Top of Extracted entries

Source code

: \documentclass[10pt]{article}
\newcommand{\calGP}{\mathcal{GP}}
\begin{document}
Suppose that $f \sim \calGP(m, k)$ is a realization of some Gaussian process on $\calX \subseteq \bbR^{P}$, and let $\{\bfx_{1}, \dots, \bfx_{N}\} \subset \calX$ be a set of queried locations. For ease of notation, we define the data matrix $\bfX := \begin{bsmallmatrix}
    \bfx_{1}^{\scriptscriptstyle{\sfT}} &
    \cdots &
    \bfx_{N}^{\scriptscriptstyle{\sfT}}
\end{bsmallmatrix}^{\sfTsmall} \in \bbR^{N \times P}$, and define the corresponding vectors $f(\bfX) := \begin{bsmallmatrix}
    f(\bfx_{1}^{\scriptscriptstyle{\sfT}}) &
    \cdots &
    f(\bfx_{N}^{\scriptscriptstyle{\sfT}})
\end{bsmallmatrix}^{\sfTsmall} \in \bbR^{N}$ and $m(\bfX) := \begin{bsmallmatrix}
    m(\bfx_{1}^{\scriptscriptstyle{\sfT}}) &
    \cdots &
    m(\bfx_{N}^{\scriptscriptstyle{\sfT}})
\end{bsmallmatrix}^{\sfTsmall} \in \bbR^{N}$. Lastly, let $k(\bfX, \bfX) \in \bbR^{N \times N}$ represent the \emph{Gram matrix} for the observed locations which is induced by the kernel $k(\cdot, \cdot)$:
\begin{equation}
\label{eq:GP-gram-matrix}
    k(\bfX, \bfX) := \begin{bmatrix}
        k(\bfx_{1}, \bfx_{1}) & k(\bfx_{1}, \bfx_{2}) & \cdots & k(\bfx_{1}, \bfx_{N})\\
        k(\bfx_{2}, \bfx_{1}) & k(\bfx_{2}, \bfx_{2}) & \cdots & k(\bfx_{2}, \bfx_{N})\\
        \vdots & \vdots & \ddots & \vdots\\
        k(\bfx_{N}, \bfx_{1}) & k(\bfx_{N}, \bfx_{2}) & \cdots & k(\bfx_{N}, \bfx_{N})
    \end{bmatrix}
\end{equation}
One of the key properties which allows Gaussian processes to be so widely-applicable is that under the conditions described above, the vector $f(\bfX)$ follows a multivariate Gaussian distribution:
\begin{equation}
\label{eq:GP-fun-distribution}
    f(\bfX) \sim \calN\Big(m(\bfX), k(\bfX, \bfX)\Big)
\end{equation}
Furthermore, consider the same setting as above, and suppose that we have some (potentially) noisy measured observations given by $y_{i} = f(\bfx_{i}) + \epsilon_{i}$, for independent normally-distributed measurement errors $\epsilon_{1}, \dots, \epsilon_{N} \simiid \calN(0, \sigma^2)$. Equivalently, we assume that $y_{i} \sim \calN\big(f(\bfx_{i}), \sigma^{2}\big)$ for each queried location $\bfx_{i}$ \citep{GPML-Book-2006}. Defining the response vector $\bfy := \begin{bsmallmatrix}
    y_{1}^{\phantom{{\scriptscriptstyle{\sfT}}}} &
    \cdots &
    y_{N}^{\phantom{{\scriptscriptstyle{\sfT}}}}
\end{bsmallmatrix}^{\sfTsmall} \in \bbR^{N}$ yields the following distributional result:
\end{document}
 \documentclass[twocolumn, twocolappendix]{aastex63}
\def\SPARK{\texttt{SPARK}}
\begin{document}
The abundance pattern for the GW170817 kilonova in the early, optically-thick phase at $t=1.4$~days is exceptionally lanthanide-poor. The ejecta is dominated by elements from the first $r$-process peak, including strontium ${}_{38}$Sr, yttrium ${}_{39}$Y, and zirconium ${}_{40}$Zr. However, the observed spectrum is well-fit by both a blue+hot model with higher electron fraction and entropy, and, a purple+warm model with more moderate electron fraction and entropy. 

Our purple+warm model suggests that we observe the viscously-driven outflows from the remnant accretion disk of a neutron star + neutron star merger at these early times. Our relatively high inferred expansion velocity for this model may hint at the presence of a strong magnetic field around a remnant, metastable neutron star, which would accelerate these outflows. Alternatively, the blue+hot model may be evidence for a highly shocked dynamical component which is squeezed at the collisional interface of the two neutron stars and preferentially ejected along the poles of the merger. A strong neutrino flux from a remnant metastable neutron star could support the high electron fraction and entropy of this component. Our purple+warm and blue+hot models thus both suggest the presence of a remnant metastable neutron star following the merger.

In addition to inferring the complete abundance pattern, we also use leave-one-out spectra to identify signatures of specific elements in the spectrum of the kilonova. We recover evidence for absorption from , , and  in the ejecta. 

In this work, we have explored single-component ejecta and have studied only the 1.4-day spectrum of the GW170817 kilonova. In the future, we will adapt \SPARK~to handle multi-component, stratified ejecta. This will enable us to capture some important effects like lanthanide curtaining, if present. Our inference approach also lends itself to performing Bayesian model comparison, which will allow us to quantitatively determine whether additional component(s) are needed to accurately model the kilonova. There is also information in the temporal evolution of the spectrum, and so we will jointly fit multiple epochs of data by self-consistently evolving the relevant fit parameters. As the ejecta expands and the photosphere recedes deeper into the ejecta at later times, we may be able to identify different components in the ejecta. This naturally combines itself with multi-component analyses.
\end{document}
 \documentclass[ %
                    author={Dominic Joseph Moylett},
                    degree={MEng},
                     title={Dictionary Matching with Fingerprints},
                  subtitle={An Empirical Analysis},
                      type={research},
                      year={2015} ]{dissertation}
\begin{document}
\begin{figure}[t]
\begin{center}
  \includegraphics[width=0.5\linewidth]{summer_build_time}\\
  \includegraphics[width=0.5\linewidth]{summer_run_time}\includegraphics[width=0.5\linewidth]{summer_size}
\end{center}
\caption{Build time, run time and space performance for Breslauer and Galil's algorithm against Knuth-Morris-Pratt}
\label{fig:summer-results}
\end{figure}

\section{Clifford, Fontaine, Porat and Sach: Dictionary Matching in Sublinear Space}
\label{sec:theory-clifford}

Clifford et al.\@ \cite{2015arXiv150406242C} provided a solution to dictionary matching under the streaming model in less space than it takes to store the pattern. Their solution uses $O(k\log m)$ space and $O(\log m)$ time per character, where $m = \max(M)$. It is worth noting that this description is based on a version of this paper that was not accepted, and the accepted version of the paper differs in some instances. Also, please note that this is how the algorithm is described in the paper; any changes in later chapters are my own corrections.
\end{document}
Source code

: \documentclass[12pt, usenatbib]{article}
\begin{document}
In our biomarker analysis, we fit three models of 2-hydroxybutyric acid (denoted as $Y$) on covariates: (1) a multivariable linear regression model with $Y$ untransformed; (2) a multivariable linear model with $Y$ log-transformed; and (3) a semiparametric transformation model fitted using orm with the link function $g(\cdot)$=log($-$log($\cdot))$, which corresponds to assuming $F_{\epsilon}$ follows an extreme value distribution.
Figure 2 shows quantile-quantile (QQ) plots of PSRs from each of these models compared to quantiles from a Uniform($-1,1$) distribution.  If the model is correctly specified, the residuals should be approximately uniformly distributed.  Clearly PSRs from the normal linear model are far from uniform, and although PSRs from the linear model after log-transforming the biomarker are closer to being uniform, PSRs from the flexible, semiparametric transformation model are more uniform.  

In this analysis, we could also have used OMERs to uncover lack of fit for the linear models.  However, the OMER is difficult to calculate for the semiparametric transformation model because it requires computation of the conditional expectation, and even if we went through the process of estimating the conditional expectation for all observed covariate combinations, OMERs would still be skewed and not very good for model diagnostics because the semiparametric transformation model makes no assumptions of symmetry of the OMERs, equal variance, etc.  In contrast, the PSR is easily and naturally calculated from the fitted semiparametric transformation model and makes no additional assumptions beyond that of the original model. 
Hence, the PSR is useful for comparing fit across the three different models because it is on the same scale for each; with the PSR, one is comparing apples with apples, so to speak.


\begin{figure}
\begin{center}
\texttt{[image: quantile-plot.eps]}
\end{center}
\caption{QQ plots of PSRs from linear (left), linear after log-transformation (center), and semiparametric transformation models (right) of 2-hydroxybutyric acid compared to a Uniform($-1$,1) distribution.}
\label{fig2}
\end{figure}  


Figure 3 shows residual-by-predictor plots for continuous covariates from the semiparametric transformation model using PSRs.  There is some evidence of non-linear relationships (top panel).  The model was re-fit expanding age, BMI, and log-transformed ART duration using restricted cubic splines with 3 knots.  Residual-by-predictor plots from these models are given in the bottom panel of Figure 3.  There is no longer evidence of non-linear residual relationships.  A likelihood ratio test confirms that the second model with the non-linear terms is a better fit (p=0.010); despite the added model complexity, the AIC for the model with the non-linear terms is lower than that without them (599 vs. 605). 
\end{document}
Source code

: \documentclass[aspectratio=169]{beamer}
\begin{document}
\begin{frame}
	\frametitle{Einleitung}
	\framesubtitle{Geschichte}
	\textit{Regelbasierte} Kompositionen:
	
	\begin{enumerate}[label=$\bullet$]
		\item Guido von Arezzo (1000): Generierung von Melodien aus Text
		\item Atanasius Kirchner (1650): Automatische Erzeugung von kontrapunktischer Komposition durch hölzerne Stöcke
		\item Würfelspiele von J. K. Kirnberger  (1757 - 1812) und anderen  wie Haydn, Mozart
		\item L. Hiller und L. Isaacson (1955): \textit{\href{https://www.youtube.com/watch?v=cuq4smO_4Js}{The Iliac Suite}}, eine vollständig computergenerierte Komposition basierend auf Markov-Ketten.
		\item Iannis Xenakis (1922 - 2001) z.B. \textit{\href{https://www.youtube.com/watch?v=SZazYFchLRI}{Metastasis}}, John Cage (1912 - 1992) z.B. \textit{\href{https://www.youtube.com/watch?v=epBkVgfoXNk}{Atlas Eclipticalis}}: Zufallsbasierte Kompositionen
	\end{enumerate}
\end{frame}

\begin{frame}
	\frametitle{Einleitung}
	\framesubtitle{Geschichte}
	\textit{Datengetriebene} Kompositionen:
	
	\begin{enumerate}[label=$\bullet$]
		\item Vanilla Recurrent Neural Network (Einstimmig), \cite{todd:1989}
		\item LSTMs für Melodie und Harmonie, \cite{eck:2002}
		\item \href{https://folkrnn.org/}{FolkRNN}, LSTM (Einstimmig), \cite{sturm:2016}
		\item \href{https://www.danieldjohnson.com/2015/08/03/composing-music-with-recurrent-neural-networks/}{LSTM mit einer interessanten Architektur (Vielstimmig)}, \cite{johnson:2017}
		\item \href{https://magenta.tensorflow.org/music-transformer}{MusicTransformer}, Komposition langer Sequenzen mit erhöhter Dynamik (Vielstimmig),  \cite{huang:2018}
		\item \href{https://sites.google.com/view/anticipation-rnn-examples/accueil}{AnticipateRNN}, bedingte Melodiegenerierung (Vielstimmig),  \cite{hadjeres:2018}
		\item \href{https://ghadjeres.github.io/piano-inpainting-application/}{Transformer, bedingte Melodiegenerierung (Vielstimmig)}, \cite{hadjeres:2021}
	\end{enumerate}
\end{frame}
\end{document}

Bottom of Extracted entries

Of all the entries above, repeat only the lines from the line that has "wie Haydn, Mozart" to the line that has "mit einer interessanten", both lines included, exactly.

		\item Würfelspiele von J. K. Kirnberger  (1757 - 1812) und anderen  wie Haydn, Mozart
		\item L. Hiller und L. Isaacson (1955): \textit{\href{https://www.youtube.com/watch?v=cuq4smO_4Js}{The Iliac Suite}}, eine vollständig computergenerierte Komposition basierend auf Markov-Ketten.
		\item Iannis Xenakis (1922 - 2001) z.B. \textit{\href{https://www.youtube.com/watch?v=SZazYFchLRI}{Metastasis}}, John Cage (1912 - 1992) z.B. \textit{\href{https://www.youtube.com/watch?v=epBkVgfoXNk}{Atlas Eclipticalis}}: Zufallsbasierte Kompositionen
	\end{enumerate}
\end{frame}

\begin{frame}
	\frametitle{Einleitung}
	\framesubtitle{Geschichte}
	\textit{Datengetriebene} Kompositionen:
	
	\begin{enumerate}[label=$\bullet$]
		\item Vanilla Recurrent Neural Network (Einstimmig), \cite{todd:1989}
		\item LSTMs für Melodie und Harmonie, \cite{eck:2002}
		\item \href{https://folkrnn.org/}{FolkRNN}, LSTM (Einstimmig), \cite{sturm:2016}
		\item \href{https://www.danieldjohnson.com/2015/08/03/composing-music-with-recurrent-neural-networks/}{LSTM mit einer interessanten Architektur (Vielstimmig)}, \cite{johnson:2017}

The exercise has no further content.